De opleiding tot genist bestaat uit drie delen. Drie jaar KMA in Breda, twee jaar een functie 'doen' en twintig maanden studeren. Boslooper werkte vorig jaar bij de pantser-genisten in de Prinses Margriet Kazerne in Wezep. Na een half jaar werd hij opgeroepen om als pelotonscommandant naar Kosovo te gaan. 'Wij onderzochten routes op mijnendreiging. Later knapten we ook scholen en huizen op. Echt spannende dingen heb ik niet meegemaakt, er is nooit een dreiging naar ons toe geweest.' De KFOR-missie in Kosovo sluit aan bij de betrekkelijk nieuwe rol van het leger, die van peacekeeper. 'De kans dat we in Europa nog ons grondgebied moeten verdedigen is klein. Het bestaansrecht van de huidige legers is voornamelijk het handhaven van vrede en veiligheid.'

Boslooper wilde al jong het leger in. 'Het avontuur trekt, het reizen, het uitdagende werk, het vele sporten. Eigenlijk al die clichés die je ziet in de commercials. Mijn voorkeur ging natuurlijk uit naar de commando's. Maar eenmaal op de KMA interesseerde ik me meer voor de manier waarop een gevecht verloopt, wat voor strategieën er zijn, hoeveel eenheden je moet inzetten en waar. Dat is puur management. En als genist kan je zoveel doen, het is een hele brede opleiding.'

Het leventje op de KMA is wel wat anders dan een doorsnee studententijd. De militaire opleiding is gratis, de cadetten krijgen vanaf dag één salaris en met de Groningse IBG hebben ze niks te maken.

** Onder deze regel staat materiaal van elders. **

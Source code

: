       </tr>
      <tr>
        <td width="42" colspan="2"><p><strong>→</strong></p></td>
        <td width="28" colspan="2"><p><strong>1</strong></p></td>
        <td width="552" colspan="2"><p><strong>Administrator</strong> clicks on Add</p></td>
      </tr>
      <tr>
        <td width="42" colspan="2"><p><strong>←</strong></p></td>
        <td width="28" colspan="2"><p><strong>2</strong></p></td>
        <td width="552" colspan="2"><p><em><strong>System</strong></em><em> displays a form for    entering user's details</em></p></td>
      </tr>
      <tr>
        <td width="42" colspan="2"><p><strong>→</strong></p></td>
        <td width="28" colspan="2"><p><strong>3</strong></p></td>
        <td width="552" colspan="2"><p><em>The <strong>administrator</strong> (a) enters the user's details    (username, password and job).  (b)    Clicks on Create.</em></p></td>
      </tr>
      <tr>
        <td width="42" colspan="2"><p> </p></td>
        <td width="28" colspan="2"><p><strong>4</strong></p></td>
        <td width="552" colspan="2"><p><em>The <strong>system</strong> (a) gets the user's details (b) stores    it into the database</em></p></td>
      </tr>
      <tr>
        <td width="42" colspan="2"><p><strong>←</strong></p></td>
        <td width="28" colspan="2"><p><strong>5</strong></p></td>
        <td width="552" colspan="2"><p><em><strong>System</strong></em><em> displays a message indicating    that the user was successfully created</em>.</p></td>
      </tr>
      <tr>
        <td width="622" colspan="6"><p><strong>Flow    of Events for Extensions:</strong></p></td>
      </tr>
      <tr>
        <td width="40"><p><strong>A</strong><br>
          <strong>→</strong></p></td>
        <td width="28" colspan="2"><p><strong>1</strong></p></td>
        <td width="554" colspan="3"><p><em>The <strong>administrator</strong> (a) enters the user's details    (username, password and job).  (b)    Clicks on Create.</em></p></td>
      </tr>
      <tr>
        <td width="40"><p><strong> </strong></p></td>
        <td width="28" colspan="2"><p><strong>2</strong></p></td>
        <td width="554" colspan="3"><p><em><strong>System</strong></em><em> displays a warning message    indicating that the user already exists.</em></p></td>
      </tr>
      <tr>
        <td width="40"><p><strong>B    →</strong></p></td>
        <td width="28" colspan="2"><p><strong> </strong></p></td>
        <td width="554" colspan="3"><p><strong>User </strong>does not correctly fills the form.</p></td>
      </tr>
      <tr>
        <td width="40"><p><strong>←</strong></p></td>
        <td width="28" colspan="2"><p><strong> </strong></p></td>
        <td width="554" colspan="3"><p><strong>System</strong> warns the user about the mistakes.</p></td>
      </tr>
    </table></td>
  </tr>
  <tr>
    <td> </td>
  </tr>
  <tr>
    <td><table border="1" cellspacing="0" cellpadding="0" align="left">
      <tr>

'Het eerste half jaar zit je met tien man op een kamer. Die fase is puur militair. Je leert marcheren, schieten, alle dingen die een militair moet kunnen.'

Na het graven van schuttersputjes en bivak bouwen, volgt het bedrijfskundige deel. 'Je mag dan op een eigen kamer. Die tijd lijkt op een gewone studententijd. Op het internaat gaat het er net zo erg aan toe als in een studentenhuis, al blijft het gedisciplineerder. En misschien dat we op de KMA wat doelmatiger denken, precies weten waar we het voor doen.'

Alle KMA'ers gaan uiteindelijk voor een militaire loopbaan. Maar is een carrière in het hiërarchische conservatieve leger nog wel van deze tijd? 'Ik weet niet hoe mensen tegenwoordig tegen het leger aankijken', zegt Boslooper. 'Overheerst nog altijd het beeld van een schreeuwende sergeant die soldaten drilt? Ik kan je vertellen, dat is echt aanzienlijk minder geworden. Het leger heeft een omslag gemaakt en is bedrijfsmatiger gaanopereren. Sinds de dienstplicht is afgeschaft, bestaat het alleen uit professionals met eigen functies en taken.'

Goed, de praktijk van massa's gedrilde dienstplichtingen is verleden tijd, de strikte hiërarchie blijft. 'Natuurlijk, dat moet ook wel. Die is nodig om een bepaalde cultuur te kweken. In geval van crisissituaties ben je van elkaar afhankelijk. Dan moet er duidelijkheid zijn.' Boslooper ziet een organisatie het liefst zo strak en militair mogelijk. 'De constructiewereld binnen de genie is bijvoorbeeld minder strak dan de gevechtsondersteuning. Het is er meer je en jij. Ik overdrijf hoor om het verschil te laten zien, het blijft een superprofessionele afdeling. Maar er lopen kraanmachinisten rond, die allereerst machinist zijn, en dat werk toevallig in het leger doen. Nee, zeg ik dan, in de eerste plaats ben jij militair en pas daarna wat anders. Kijk dat bedoel ik, zulke discussies wil ik niet eens vòeren.'

Boslooper heeft na zijn UT-uitstapje de hoogste militaire opleiding in Nederland genoten. De hoogst haalbare rang, die van generaal, behoort theoretisch tot de mogelijkheden. Heeft hij die ambitie? 'Dat is niet relevant', zegt de luitenant ontwijkend. 'Wat ik na deze twintig maanden wil doen wél.'

Boslooper aast op een plaatsje in het duikerpeloton van de genie. 'Dat bestaat uit supergemotiveerde en supersportieve mensen. Ze kunnen beton storten onder water en springladingen aanbrengen. Ook ondersteunen ze de brandweer bij dregwerkzaamheden. Tegen de tijd dat ik hier klaar ben is er waarschijnlijk geen plek vrij in het peloton. Maar dan ga ik met dezelfde inzet ergens anders aan de slag.'

Jeroen Boslooper
Jeroen Boslooper

Stay tuned

Sign up for our weekly newsletter.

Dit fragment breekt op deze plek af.